In that LFA 57 showing, Buys’ conditioning maintained through all three rounds against a physically strong, relentless opponent in Rebecca Adney.
Even though the star of Buy’s game is her striking, her bout against Lindsay Garbatt at BTC 6 showcased the wrestling and ground control that she possess.
Hilarie Rose (4-1-0) is a fighter out of Massachusetts and is affiliated with USMMA and Lauzon MMA. She is a wrestler and has some functional muay thai.
Her two most recent competitions took place in the CES cage. Between the two performances, Rose showed much improved standup, going from a rather flat-footed approach at CES 55 to one at CES 57 that used feints and light footwork.
Her ground control leaves a bit to be desired, and in her bout against Rosa Acevedo, she was consistently reversed from dominant position, having to work her way back into the fight.
Just like her opponent at DWCS, Rose has her conditioning under control and can fight consistently through 15 minutes.
Prediciton: Buys. This fight is a hard one to pick, but I feel like the smooth striking of Buys will be the difference here. Even though Rose has improved her striking, we can assume Buys has only gotten better.
The path to victory for Rose is going to be her wrestling, but Buys is no slouch in this department either. Buys has great ground control and heavy hips, so if Rose does somehow end up on her back, I’m not sure she’ll be able to reverse position as easily as she has in previous fights.
Buys gets the pick from me because she has a clear edge on the feet, and is well-rounded enough to be able to counter the strengths that Rose brings to the table.

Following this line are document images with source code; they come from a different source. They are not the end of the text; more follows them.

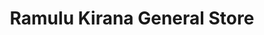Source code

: ---
title: "Ramulu Kirana General Store"
url: /patancheru/ramulu-kirana-general-store/
shop: Dorfladen
---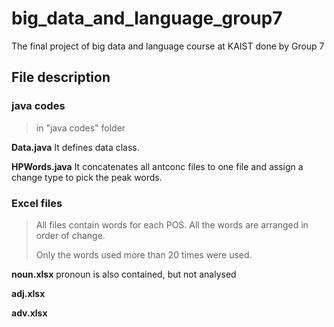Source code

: # big_data_and_language_group7
The final project of big data and language course at KAIST done by Group 7


## File description

### java codes
>in "java codes" folder

__Data.java__
  It defines data class.
  
__HPWords.java__
  It concatenates all antconc files to one file and assign a change type to pick the peak words.

### Excel files
> All files contain words for each POS. All the words are arranged in order of change.
>
> Only the words used more than 20 times were used.

__noun.xlsx__
  pronoun is also contained, but not analysed

__adj.xlsx__

__adv.xlsx__
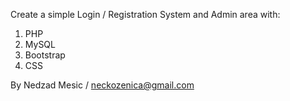 Create a simple Login / Registration System and Admin area with:
1. PHP
2. MySQL
3. Bootstrap
4. CSS

By Nedzad Mesic / neckozenica@gmail.com

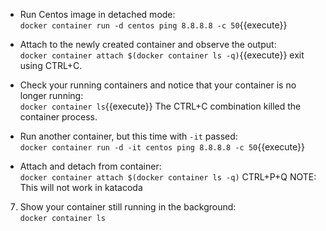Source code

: - Run Centos image in detached mode:  
`docker container run -d centos ping 8.8.8.8 -c 50`{{execute}}

- Attach to the newly created container and observe the output:  
`docker container attach $(docker container ls -q)`{{execute}}
exit using CTRL+C.

- Check your running containers and notice that your container is no longer running:  
`docker container ls`{{execute}}
The CTRL+C combination killed the container process.

- Run another container, but this time with `-it` passed:  
`docker container run -d -it centos ping 8.8.8.8 -c 50`{{execute}}

- Attach and detach from container:  
`docker container attach $(docker container ls -q)`
CTRL+P+Q NOTE:  This will not work in katacoda

7. Show your container still running in the background:  
`docker container ls`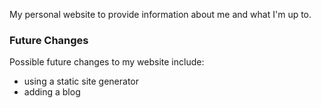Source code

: My personal website to provide information about me and what I'm up to. 

### Future Changes

Possible future changes to my website include:

- using a static site generator
- adding a blog
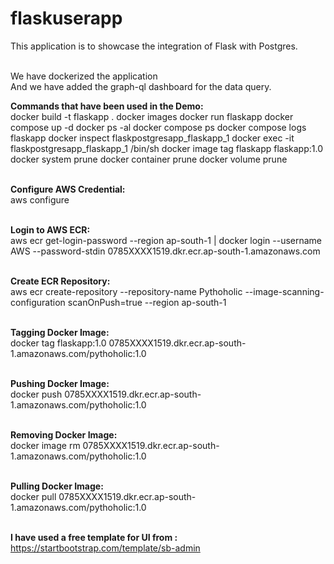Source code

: # flaskuserapp
This application is to showcase the integration of Flask with Postgres.

<br>We have dockerized the application
<br>And we have added the graph-ql dashboard for the data query.

**Commands that have been used in the Demo:<br>**
docker build -t flaskapp .
docker images 
docker run flaskapp 
docker compose up -d
docker ps -al
docker compose ps 
docker compose logs flaskapp
docker inspect flaskpostgresapp_flaskapp_1
docker exec -it flaskpostgresapp_flaskapp_1 /bin/sh
docker image tag flaskapp flaskapp:1.0
docker system prune
docker container prune
docker volume prune

**<br>Configure AWS Credential:<br>**
aws configure

**<br>Login to AWS ECR:<br>**
aws ecr get-login-password --region ap-south-1 | docker login --username AWS --password-stdin 0785XXXX1519.dkr.ecr.ap-south-1.amazonaws.com

**<br>Create ECR Repository:<br>**
aws ecr create-repository --repository-name Pythoholic --image-scanning-configuration scanOnPush=true --region ap-south-1

**<br>Tagging Docker Image:<br>**
docker tag flaskapp:1.0 0785XXXX1519.dkr.ecr.ap-south-1.amazonaws.com/pythoholic:1.0

**<br>Pushing Docker Image:<br>**
docker push 0785XXXX1519.dkr.ecr.ap-south-1.amazonaws.com/pythoholic:1.0

**<br>Removing Docker Image:<br>**
docker image rm 0785XXXX1519.dkr.ecr.ap-south-1.amazonaws.com/pythoholic:1.0

**<br>Pulling Docker Image:<br>**
docker pull 0785XXXX1519.dkr.ecr.ap-south-1.amazonaws.com/pythoholic:1.0

**<br>I have used a free template for UI from :<br>**
https://startbootstrap.com/template/sb-admin
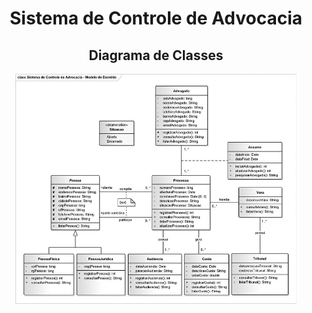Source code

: <h1 align="center"> Sistema de Controle de Advocacia</h1>

<h2 align="center"> Diagrama de Classes</h2>

<p align="center">
    <img src="../img/Class-Advocacia.png"  width="450">
</p>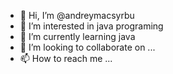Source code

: - 👋 Hi, I’m @andreymacsyrbu
- 👀 I’m interested in java programing
- 🌱 I’m currently learning java
- 💞️ I’m looking to collaborate on ...
- 📫 How to reach me ...

<!---
andreymacsyrbu/andreymacsyrbu is a ✨ special ✨ repository because its `README.md` (this file) appears on your GitHub profile.
You can click the Preview link to take a look at your changes.
--->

Welterweight: Orion Cosce v. Matt Dixon
Orion Cosce (6-0-0) is the second Corsce brother on this week of Contender Series. He also fights out of Lost Boys Jiu Jitsu and Muay Thai, but he has at some points trained with Team Alpha Male.
In terms of style, he is much like his brother, racking up stoppages in all of his six wins. Of those, only two have made their way out of the first round. Cosce’s shortest fight is a KO/TKO at 13 seconds of round one.
Just like his brother, Orion is a power-puncher. In his last bout against Wally Wester, Cosce seemed to rock his opponent with every shot he connected with. His striking defense and movement allowed him to avoid most of the damage coming his way.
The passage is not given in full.